### [DATA EXTRACTS]
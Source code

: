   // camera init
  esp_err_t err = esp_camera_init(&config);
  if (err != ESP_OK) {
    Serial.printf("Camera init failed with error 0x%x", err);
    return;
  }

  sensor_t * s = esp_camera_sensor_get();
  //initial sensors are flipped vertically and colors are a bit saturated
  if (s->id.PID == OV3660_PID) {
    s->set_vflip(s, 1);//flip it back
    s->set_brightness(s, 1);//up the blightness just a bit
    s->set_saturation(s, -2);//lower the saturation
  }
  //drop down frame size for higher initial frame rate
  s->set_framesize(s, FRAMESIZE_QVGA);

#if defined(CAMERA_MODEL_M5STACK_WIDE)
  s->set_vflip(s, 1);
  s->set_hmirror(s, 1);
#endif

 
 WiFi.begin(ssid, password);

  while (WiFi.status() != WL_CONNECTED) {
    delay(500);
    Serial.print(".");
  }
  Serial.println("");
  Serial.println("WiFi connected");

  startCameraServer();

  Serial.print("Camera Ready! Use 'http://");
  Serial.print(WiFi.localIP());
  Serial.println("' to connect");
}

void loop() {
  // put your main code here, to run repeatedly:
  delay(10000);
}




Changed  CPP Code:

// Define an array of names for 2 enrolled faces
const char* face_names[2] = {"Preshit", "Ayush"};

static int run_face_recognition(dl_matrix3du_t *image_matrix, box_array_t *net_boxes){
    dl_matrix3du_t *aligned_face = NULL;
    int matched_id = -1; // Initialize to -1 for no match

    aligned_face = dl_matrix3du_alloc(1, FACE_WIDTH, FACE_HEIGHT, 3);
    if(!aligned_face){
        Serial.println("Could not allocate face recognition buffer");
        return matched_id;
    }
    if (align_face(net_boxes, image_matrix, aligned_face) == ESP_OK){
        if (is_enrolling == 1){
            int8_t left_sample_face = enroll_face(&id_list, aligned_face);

==

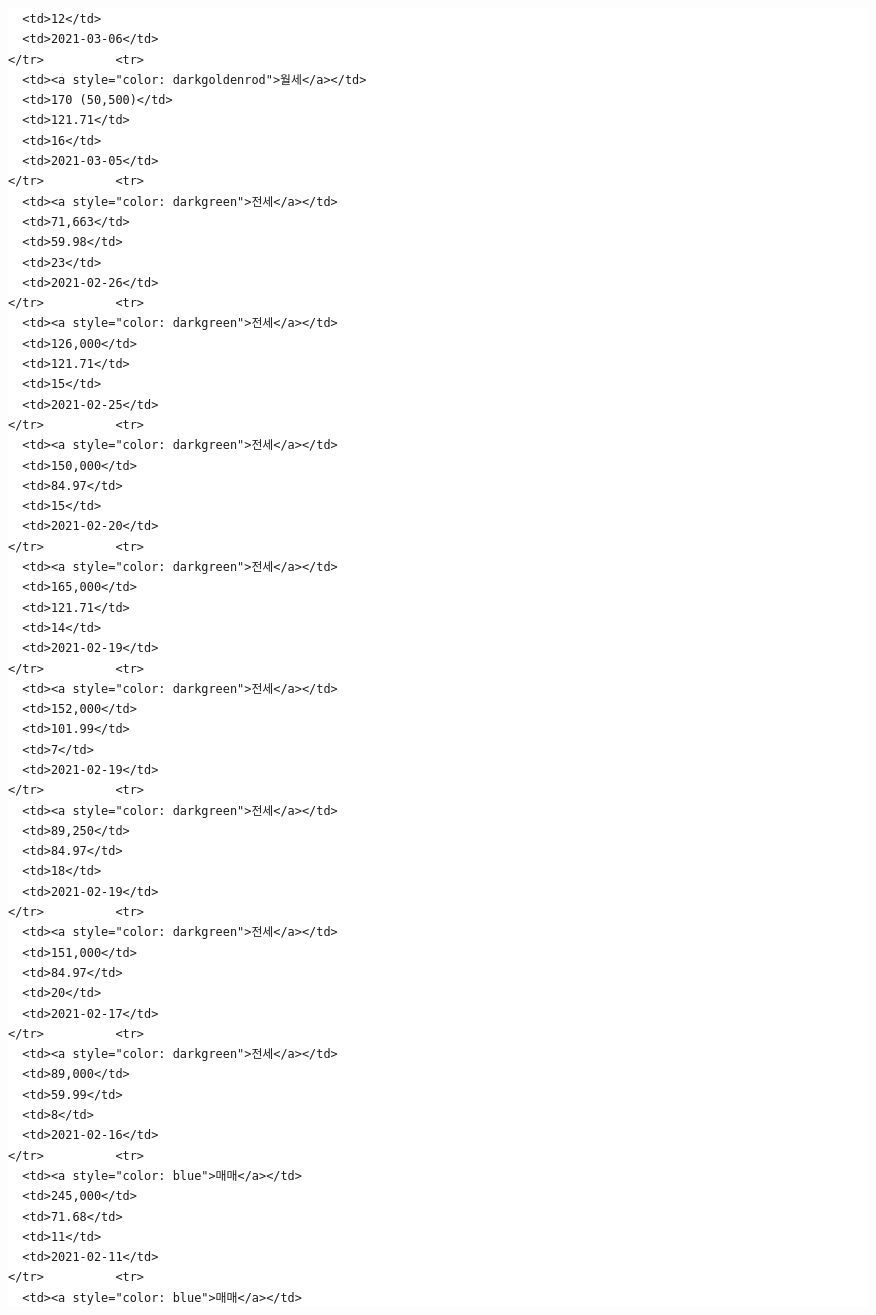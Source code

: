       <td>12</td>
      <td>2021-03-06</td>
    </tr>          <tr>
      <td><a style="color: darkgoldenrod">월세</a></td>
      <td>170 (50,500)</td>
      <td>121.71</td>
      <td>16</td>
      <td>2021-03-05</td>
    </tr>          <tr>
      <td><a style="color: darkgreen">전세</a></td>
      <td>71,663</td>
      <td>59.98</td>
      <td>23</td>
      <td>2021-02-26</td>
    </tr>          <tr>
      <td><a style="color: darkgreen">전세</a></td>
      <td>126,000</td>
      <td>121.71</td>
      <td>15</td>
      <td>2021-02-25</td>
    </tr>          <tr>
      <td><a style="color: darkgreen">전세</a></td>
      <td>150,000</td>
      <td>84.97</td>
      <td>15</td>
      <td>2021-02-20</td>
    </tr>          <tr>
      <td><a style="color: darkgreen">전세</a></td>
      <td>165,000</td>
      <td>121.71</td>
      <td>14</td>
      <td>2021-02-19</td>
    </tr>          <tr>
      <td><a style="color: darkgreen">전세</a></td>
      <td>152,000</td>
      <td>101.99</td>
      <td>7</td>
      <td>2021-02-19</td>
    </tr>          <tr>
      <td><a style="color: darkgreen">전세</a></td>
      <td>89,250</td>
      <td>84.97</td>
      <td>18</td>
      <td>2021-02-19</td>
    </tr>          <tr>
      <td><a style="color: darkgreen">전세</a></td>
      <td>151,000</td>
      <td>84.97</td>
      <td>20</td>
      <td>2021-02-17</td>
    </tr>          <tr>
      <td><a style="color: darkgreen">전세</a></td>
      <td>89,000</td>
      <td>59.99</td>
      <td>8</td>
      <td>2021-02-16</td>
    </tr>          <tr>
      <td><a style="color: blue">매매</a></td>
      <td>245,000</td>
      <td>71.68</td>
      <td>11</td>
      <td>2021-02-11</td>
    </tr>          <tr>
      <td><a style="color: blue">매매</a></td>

### [EXERCISE GOAL]
To answer, report how many lines of the listing contain the word "WiFi", as a number with nothing else.

### [RESULT]
4